◆ **Prompt**
Write out each line of the entries below that holds the word "command".

◆ **Dataset entries**
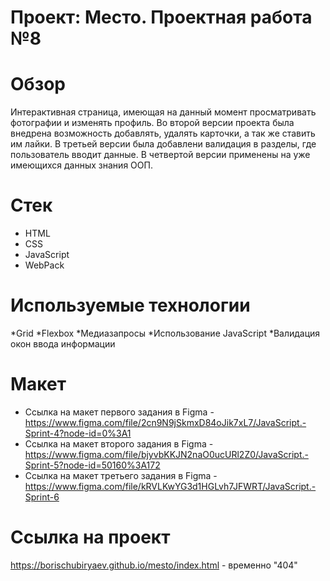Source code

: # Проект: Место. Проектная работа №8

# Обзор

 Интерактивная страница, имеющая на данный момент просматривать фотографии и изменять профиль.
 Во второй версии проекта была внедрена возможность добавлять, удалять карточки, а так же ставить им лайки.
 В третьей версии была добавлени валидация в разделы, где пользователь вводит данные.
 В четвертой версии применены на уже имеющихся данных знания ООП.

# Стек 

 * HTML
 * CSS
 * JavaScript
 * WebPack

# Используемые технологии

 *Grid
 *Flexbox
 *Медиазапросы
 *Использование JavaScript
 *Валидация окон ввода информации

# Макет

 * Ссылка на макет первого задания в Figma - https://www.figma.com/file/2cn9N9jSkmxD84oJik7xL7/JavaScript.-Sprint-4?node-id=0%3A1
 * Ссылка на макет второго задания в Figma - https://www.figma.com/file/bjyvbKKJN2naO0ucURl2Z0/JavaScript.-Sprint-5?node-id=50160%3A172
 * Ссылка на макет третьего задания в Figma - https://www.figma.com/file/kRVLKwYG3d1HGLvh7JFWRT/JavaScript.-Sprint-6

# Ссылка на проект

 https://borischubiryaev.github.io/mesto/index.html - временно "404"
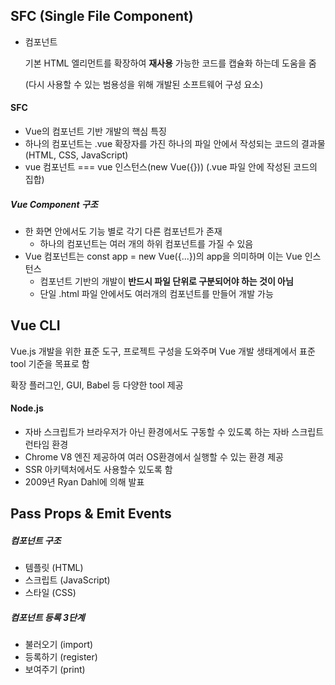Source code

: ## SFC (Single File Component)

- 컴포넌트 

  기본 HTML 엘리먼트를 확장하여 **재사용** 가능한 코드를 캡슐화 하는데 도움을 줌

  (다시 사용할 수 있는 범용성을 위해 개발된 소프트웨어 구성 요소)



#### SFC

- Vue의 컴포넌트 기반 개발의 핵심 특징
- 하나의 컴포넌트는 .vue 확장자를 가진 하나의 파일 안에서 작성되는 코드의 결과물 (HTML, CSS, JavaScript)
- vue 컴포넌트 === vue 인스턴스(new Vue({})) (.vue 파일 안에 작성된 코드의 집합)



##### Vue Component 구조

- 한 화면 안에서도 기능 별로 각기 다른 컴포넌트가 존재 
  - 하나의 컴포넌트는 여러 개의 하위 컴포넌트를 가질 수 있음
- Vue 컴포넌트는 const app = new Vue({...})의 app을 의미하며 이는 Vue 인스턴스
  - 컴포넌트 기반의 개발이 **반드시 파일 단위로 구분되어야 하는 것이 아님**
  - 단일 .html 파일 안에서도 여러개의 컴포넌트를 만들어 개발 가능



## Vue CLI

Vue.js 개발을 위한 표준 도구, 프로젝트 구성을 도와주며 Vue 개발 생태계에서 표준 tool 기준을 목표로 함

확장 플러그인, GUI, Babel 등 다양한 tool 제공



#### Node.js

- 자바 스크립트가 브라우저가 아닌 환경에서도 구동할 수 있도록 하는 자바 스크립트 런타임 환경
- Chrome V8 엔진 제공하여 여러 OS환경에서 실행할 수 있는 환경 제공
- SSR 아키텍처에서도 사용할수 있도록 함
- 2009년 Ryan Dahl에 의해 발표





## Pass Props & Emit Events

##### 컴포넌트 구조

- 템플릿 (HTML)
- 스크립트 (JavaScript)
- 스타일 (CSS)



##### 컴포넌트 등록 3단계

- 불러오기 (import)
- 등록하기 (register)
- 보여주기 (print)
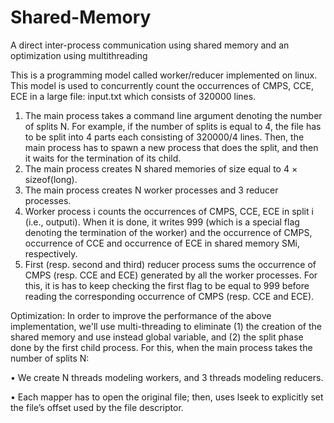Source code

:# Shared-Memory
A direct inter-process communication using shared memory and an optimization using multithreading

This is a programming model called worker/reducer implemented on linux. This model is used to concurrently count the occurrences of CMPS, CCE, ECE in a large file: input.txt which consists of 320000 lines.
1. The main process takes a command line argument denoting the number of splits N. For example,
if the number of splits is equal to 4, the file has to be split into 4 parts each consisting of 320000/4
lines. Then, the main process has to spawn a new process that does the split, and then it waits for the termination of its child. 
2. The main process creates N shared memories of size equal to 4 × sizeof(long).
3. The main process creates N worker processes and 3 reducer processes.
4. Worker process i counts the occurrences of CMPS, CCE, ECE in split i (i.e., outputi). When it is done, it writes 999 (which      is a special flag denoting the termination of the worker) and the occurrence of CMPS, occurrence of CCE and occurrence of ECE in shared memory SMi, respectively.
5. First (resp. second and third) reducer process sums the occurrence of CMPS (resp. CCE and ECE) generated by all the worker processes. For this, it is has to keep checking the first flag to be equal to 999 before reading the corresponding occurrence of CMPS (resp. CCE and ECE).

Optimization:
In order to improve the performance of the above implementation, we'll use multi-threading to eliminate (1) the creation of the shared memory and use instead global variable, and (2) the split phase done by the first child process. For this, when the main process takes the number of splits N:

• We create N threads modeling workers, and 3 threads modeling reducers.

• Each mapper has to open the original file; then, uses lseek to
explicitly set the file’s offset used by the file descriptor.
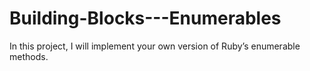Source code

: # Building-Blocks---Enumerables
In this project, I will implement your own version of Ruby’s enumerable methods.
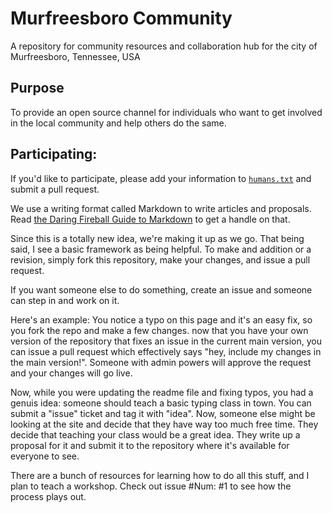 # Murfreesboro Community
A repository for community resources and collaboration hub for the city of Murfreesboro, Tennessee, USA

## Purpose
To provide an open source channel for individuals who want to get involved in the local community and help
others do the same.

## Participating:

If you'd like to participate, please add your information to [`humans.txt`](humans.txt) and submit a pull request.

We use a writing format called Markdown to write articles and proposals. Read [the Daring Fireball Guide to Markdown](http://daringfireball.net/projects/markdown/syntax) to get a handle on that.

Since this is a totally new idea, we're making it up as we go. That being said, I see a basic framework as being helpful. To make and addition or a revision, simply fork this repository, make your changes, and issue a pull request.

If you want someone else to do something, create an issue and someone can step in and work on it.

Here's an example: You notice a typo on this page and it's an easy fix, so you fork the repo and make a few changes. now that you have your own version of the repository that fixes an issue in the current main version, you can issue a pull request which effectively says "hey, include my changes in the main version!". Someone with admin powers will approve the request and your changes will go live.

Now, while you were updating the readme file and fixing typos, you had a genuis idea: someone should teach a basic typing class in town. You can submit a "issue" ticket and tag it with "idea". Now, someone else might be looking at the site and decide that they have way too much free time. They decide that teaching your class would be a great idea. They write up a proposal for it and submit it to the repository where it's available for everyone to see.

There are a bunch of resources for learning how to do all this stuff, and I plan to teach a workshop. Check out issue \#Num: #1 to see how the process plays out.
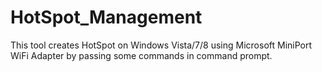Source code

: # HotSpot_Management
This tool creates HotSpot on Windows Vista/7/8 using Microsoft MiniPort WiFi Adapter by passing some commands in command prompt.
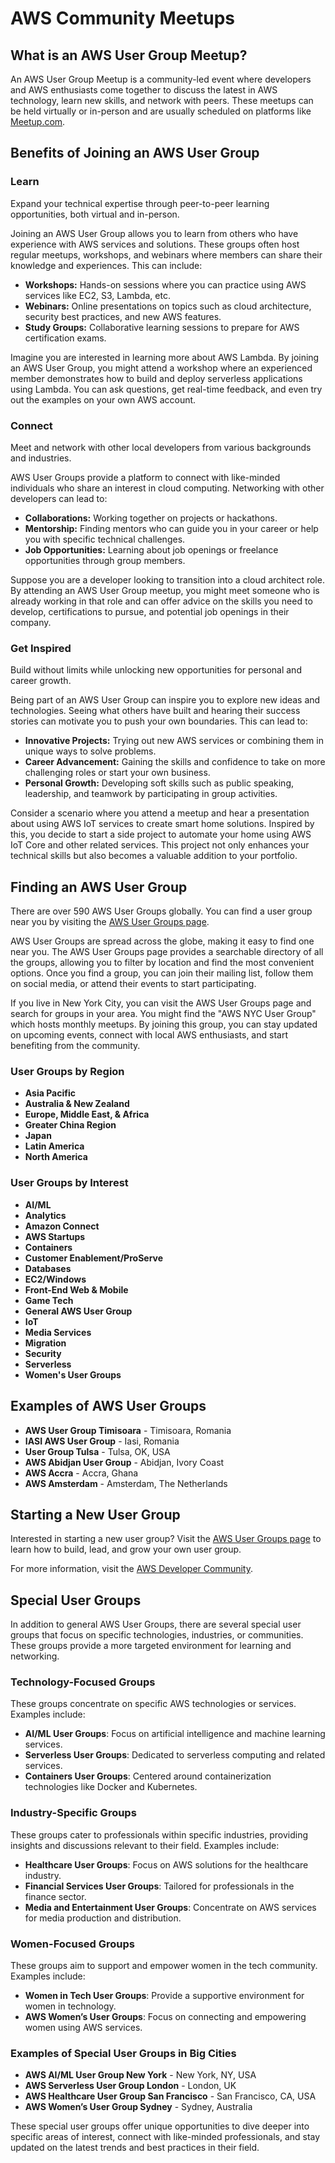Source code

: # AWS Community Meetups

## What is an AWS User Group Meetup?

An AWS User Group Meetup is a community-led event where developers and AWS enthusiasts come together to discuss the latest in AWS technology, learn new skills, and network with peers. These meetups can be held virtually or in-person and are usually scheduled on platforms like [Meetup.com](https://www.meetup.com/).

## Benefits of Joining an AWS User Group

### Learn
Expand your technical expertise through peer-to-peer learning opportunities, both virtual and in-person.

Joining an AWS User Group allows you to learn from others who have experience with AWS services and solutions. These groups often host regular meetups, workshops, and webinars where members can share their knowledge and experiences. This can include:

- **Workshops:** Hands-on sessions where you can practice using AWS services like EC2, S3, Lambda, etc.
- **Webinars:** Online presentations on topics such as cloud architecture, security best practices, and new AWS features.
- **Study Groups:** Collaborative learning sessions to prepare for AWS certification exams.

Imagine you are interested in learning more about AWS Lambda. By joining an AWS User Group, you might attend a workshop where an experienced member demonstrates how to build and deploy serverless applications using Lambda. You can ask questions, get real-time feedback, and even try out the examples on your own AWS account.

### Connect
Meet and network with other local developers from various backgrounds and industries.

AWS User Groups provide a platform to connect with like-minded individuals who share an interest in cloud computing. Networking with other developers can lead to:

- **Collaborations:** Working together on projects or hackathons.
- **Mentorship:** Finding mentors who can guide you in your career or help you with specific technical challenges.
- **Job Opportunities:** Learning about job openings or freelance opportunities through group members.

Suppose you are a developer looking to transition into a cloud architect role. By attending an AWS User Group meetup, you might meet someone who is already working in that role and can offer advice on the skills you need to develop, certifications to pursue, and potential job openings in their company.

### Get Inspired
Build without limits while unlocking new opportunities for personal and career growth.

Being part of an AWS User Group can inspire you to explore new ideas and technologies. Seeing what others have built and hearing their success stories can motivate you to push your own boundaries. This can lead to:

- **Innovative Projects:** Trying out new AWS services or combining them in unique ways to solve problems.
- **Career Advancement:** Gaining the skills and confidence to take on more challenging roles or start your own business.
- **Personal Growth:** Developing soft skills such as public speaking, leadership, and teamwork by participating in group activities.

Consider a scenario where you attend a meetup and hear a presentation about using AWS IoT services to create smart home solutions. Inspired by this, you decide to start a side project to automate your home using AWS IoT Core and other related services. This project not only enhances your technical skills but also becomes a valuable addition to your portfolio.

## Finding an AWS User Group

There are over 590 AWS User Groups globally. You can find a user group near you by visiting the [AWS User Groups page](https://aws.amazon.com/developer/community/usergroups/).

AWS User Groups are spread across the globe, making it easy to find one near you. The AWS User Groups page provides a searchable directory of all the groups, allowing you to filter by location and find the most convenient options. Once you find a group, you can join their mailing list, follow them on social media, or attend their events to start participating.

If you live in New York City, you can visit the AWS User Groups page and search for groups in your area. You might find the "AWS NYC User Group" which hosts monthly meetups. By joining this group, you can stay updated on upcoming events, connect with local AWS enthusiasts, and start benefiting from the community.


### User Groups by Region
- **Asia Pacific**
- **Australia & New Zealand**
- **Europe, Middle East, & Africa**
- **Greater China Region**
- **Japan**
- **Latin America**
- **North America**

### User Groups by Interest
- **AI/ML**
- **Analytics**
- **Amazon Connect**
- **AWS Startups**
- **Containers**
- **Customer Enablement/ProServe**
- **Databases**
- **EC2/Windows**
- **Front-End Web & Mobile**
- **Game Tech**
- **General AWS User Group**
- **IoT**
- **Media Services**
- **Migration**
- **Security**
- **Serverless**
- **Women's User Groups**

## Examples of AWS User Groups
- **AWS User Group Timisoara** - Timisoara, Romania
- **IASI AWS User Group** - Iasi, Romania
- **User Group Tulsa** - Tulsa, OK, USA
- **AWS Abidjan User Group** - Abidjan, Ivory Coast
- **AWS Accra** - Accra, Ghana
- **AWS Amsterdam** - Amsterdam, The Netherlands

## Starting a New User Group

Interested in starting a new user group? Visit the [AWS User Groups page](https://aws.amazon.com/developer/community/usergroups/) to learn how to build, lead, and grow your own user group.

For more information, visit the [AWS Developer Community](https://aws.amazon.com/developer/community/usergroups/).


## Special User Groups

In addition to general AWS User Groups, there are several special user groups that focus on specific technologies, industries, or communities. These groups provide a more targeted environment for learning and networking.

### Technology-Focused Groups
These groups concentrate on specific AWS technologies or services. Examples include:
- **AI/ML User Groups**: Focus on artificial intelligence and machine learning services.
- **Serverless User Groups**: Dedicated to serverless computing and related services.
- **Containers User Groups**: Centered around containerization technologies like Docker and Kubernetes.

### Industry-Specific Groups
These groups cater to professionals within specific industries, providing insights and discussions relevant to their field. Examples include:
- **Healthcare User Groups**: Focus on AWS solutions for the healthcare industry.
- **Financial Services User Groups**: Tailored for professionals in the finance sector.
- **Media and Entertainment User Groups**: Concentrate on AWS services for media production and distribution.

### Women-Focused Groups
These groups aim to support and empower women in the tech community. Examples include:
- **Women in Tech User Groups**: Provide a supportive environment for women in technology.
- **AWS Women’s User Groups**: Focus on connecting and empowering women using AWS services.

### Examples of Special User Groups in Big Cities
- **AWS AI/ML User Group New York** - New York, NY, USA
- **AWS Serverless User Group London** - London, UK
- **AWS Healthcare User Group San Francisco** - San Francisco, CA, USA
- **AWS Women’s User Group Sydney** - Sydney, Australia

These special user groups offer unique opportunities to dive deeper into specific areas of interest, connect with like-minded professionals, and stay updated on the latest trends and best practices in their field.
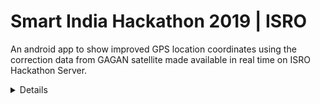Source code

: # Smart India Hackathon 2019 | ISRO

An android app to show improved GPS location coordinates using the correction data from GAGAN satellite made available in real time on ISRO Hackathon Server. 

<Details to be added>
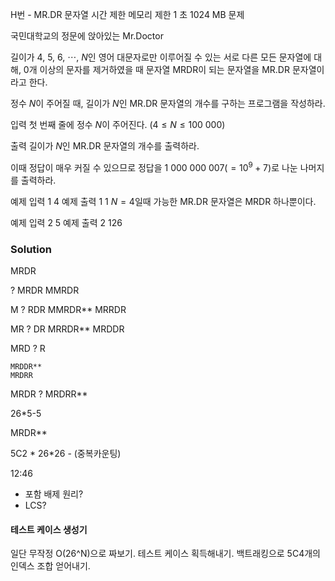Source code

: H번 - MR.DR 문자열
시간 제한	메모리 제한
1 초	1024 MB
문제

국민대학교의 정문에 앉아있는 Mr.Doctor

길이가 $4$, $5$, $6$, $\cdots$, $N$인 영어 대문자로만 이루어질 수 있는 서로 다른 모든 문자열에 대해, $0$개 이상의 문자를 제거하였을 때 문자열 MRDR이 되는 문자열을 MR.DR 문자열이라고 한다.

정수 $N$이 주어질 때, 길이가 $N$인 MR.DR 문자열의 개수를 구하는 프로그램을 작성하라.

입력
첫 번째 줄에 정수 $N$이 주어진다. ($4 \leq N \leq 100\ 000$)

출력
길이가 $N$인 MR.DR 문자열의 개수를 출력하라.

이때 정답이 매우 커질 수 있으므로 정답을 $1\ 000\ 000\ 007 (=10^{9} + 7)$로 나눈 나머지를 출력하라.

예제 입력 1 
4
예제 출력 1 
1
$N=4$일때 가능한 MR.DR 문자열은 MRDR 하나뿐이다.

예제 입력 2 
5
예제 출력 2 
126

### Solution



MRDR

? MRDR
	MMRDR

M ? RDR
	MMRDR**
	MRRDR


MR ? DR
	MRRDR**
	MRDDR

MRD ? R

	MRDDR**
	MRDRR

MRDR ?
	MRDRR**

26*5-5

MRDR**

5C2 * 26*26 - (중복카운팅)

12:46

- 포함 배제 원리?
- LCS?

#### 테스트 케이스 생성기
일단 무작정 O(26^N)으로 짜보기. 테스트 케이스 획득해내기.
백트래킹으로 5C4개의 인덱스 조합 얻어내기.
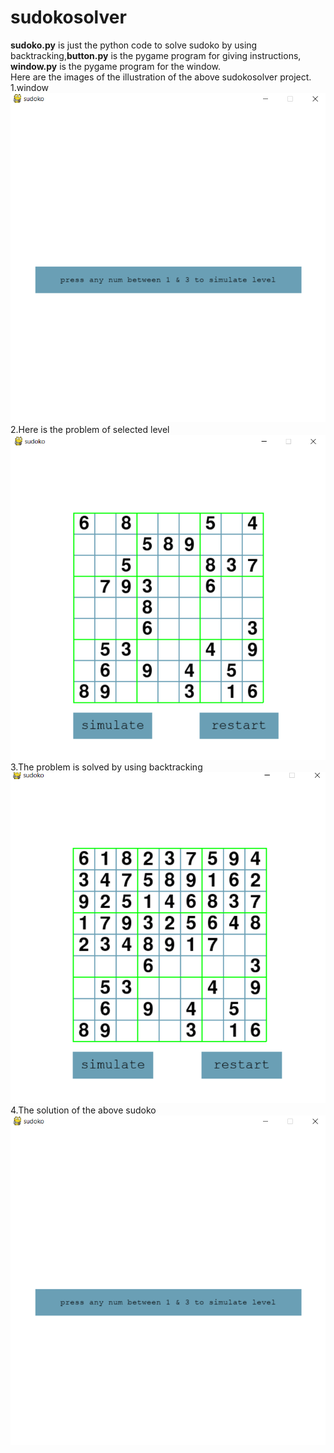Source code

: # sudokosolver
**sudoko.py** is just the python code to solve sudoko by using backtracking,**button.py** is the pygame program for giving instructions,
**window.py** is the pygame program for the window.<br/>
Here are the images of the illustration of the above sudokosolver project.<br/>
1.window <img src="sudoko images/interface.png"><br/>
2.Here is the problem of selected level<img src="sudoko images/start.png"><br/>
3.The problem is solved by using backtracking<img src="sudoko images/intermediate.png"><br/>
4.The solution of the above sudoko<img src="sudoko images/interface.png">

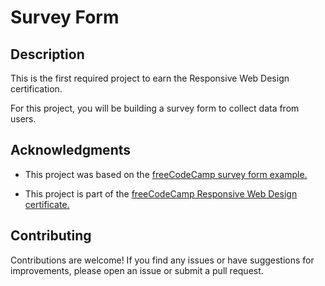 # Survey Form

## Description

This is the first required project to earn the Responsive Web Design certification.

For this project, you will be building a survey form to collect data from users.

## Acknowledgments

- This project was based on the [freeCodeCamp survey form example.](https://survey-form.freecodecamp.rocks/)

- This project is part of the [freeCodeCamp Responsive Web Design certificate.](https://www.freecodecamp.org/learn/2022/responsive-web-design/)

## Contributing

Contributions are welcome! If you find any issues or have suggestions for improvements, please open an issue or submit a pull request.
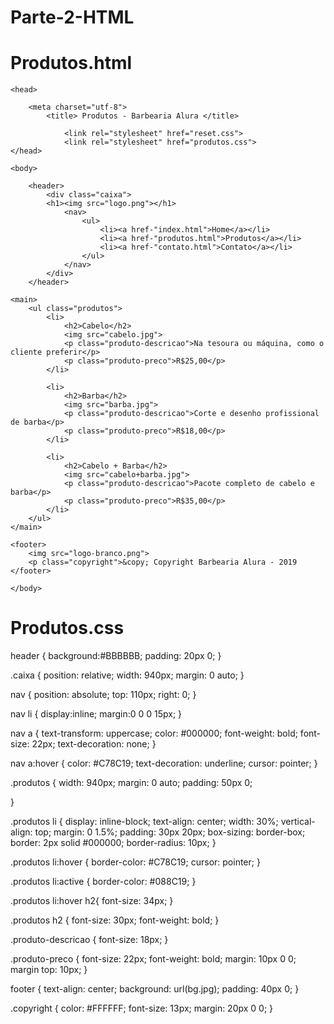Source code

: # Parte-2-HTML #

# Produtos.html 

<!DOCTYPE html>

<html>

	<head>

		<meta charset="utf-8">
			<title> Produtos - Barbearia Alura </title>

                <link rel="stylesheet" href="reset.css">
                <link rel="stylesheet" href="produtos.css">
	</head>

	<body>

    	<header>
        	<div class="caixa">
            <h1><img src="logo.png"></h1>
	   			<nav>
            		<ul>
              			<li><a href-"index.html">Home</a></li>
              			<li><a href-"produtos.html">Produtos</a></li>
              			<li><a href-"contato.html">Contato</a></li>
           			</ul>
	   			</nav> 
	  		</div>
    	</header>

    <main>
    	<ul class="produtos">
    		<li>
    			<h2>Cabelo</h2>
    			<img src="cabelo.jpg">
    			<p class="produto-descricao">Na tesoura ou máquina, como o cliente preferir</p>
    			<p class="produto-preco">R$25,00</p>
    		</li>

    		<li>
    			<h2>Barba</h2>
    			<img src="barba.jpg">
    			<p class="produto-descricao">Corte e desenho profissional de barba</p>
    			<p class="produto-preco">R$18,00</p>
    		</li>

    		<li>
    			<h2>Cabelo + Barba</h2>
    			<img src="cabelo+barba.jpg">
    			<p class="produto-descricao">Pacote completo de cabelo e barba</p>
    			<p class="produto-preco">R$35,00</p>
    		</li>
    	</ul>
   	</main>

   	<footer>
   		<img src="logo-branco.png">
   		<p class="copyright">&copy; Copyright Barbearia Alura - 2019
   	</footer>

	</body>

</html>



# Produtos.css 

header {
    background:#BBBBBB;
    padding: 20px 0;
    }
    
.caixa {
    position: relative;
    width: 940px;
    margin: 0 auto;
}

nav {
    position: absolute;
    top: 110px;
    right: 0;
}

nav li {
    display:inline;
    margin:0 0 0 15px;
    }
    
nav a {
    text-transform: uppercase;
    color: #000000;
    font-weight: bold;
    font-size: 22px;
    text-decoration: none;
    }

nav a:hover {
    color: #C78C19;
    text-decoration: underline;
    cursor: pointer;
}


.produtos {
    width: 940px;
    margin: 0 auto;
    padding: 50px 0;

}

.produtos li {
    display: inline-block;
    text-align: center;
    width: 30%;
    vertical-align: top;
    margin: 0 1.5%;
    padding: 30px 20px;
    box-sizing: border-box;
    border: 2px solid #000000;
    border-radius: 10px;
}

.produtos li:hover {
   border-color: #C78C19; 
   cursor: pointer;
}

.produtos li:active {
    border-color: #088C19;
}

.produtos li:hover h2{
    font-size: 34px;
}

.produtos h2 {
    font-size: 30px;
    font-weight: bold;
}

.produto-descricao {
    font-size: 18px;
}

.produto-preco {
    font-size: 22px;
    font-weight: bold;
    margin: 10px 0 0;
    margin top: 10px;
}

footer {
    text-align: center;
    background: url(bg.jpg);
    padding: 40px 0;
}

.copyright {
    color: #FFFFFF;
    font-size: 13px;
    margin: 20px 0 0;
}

◆ **Response below**
1. The main process takes a command line argument denoting the number of splits N. For example,
This tool creates HotSpot on Windows Vista/7/8 using Microsoft MiniPort WiFi Adapter by passing some commands in command prompt.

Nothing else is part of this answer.